[AIM OF THE EXERCISE]
The required answer is each line in the entries below where "비디오를" occurs.

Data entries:
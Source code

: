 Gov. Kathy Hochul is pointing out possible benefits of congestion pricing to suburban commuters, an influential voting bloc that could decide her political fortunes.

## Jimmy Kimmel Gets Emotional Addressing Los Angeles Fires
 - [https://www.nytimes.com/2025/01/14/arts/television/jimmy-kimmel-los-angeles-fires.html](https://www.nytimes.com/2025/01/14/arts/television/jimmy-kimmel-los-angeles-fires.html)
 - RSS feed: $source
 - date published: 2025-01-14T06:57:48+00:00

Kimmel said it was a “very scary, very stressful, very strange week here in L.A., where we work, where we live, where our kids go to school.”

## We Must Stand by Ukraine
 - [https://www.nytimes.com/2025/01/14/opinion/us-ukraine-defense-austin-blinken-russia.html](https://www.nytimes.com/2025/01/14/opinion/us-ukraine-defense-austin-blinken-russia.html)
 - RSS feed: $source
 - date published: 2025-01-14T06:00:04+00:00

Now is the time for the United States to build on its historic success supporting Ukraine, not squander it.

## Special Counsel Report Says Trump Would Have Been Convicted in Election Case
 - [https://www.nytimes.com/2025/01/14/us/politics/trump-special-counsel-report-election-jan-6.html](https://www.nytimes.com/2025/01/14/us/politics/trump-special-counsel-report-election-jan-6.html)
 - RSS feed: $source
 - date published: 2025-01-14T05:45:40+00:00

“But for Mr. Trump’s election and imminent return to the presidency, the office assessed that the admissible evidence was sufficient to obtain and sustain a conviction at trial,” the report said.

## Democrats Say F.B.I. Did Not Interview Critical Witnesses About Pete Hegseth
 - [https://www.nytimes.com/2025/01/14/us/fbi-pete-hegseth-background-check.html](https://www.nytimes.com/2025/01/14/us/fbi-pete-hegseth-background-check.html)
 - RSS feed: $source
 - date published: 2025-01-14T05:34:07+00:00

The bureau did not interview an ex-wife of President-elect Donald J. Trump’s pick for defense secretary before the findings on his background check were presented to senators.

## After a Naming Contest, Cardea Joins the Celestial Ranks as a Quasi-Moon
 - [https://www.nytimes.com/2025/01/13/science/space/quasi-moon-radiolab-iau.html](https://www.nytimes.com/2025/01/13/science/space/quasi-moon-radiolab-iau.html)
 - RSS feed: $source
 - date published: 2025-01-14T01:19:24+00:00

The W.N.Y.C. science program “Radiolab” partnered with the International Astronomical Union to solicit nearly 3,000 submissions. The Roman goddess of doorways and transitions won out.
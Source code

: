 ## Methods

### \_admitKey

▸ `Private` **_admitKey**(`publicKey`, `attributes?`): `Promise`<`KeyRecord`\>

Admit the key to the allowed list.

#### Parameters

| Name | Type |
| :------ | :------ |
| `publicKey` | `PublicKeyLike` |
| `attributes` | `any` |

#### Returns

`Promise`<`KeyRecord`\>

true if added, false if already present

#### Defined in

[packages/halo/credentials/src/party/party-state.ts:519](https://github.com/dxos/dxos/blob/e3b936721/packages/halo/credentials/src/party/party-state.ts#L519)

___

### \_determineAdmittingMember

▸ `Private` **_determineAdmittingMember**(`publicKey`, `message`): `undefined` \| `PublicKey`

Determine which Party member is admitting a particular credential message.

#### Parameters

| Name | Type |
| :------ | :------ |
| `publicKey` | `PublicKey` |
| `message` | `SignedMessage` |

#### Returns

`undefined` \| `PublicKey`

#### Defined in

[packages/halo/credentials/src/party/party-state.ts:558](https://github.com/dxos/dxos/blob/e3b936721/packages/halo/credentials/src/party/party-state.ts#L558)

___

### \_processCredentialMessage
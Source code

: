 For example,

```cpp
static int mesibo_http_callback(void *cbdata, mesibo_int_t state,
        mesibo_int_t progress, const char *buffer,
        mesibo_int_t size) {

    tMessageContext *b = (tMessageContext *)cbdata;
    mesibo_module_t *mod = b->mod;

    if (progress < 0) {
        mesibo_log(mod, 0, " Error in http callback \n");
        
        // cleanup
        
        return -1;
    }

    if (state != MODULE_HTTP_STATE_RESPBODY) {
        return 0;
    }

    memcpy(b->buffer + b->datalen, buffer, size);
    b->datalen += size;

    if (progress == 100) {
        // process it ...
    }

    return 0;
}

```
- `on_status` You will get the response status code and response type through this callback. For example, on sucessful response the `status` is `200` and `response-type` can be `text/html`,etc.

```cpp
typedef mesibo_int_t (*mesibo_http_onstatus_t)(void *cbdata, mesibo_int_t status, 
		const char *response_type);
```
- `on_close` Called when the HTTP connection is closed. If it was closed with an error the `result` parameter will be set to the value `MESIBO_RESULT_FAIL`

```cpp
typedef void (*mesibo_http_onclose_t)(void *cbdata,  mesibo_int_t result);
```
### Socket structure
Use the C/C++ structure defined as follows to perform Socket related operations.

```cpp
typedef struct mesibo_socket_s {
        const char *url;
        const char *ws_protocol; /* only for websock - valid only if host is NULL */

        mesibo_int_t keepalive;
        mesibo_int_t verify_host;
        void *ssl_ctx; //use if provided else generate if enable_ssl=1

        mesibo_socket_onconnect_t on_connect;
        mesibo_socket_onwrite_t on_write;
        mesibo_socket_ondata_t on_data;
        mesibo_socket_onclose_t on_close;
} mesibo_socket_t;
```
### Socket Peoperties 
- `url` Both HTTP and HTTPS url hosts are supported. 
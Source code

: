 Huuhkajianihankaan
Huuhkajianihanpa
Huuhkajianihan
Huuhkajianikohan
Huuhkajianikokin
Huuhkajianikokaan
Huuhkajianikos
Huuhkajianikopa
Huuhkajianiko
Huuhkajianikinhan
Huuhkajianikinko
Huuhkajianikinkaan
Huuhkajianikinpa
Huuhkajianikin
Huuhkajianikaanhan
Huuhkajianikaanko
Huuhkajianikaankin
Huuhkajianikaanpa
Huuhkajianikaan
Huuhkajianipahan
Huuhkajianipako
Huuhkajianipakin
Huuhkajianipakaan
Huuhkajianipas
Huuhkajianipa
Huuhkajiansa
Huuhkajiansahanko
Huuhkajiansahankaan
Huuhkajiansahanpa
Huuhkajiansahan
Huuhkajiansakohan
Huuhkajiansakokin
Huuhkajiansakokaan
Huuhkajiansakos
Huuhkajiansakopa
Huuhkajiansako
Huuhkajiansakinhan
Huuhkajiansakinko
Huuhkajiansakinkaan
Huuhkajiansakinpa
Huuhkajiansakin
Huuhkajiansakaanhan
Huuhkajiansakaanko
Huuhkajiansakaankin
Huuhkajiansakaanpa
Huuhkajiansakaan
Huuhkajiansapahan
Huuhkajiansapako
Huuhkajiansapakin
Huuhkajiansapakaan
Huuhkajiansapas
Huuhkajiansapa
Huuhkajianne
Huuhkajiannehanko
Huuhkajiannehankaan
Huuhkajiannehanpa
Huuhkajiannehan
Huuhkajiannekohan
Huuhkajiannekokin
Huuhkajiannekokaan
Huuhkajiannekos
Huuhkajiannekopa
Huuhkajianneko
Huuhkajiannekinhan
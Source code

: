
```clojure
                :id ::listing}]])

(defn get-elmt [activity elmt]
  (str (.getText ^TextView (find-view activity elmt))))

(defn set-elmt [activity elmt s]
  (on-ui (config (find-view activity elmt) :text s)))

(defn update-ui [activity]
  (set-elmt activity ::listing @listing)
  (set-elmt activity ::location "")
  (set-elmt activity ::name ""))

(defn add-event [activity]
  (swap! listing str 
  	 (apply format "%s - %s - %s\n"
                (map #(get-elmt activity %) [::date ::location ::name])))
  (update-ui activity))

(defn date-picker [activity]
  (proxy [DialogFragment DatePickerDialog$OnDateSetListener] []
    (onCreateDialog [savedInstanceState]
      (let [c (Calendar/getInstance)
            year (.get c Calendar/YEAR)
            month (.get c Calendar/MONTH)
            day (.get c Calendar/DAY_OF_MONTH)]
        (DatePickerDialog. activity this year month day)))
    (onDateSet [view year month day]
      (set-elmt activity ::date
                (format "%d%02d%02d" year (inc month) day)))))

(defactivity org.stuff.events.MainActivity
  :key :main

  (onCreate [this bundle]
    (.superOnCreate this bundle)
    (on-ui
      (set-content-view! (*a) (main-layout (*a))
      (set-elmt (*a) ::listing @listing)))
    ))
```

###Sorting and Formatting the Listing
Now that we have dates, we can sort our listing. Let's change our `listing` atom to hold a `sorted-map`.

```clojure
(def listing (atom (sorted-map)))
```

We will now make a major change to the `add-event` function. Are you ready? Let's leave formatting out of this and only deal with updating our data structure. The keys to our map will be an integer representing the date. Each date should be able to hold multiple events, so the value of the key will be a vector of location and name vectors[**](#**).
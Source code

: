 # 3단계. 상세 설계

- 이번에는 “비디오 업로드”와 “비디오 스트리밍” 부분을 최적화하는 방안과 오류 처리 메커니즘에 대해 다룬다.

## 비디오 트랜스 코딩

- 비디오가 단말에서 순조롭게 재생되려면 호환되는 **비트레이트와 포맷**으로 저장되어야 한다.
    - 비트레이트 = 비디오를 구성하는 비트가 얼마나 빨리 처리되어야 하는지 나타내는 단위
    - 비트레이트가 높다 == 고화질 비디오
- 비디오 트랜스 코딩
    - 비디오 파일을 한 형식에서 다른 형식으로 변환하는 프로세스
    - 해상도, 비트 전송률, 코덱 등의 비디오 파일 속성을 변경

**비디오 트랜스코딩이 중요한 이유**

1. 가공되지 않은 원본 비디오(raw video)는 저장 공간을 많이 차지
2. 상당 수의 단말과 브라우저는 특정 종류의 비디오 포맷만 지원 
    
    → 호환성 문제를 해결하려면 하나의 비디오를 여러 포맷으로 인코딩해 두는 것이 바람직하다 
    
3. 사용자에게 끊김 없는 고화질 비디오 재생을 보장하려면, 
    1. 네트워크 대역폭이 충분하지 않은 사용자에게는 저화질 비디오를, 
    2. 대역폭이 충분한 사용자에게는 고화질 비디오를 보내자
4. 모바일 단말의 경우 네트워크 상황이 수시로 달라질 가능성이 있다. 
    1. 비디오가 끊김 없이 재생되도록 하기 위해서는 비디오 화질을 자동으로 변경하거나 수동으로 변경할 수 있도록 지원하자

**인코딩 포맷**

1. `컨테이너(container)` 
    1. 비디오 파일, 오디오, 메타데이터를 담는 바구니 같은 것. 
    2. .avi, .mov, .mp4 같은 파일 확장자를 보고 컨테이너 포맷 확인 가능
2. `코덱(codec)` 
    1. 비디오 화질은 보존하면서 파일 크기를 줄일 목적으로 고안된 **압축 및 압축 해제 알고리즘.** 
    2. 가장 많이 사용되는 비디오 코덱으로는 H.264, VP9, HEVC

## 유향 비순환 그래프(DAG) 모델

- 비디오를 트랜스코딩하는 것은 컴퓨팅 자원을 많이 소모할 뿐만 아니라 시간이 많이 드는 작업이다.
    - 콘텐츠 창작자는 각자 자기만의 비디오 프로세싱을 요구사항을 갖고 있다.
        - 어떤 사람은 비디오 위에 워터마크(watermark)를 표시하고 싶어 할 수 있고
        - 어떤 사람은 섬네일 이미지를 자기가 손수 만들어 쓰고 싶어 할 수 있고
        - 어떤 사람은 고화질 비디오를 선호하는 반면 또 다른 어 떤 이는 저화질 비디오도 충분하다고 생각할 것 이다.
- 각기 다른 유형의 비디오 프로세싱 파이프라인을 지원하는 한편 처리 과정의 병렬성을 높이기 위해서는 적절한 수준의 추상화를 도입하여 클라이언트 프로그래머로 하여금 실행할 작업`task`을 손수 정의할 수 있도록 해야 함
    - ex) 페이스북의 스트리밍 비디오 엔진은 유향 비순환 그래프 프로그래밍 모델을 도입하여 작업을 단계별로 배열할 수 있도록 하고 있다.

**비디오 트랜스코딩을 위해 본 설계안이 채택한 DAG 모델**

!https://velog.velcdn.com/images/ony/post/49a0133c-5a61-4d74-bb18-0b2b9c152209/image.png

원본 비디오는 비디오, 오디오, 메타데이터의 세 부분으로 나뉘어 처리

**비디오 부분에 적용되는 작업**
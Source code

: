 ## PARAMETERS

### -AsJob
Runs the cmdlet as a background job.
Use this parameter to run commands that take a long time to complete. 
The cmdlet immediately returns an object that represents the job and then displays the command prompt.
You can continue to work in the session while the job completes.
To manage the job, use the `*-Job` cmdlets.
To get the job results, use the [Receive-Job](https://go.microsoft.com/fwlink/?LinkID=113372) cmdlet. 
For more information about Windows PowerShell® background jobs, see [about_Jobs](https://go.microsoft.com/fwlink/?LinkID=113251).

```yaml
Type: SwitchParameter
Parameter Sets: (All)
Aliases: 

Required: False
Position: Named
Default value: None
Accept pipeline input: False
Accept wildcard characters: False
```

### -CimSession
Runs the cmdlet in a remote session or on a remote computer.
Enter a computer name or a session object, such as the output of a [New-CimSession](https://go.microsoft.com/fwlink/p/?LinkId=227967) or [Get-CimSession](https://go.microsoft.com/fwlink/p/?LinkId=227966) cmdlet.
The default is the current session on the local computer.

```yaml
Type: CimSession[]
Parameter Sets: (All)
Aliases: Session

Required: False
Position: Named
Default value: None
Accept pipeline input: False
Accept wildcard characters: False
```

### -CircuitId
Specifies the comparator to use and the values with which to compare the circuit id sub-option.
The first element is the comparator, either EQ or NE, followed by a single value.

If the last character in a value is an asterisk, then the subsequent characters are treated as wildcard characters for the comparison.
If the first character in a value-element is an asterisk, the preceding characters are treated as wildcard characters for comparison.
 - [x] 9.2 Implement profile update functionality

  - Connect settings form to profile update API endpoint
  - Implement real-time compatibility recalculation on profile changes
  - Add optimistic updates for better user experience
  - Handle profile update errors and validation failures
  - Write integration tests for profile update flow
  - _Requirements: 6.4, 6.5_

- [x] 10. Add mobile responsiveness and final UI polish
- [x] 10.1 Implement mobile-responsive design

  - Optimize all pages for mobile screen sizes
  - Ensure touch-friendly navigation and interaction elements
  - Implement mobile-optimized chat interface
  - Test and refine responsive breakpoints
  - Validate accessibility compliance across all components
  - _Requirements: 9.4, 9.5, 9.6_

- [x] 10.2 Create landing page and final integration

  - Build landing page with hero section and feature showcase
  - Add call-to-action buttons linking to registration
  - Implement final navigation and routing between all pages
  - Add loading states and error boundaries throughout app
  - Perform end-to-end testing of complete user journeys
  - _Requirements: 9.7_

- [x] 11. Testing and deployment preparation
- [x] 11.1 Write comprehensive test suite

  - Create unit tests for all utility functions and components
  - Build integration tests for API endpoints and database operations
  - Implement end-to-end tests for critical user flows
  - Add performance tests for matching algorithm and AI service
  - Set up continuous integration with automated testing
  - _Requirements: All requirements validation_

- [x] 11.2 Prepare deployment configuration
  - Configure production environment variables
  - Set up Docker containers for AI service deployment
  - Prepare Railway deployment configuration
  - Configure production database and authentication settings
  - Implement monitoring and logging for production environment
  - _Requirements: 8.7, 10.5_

[REPLY]
    - 비트레이트 = 비디오를 구성하는 비트가 얼마나 빨리 처리되어야 하는지 나타내는 단위
    → 호환성 문제를 해결하려면 하나의 비디오를 여러 포맷으로 인코딩해 두는 것이 바람직하다 
    1. 네트워크 대역폭이 충분하지 않은 사용자에게는 저화질 비디오를, 
    2. 대역폭이 충분한 사용자에게는 고화질 비디오를 보내자
- 비디오를 트랜스코딩하는 것은 컴퓨팅 자원을 많이 소모할 뿐만 아니라 시간이 많이 드는 작업이다.
        - 어떤 사람은 고화질 비디오를 선호하는 반면 또 다른 어 떤 이는 저화질 비디오도 충분하다고 생각할 것 이다.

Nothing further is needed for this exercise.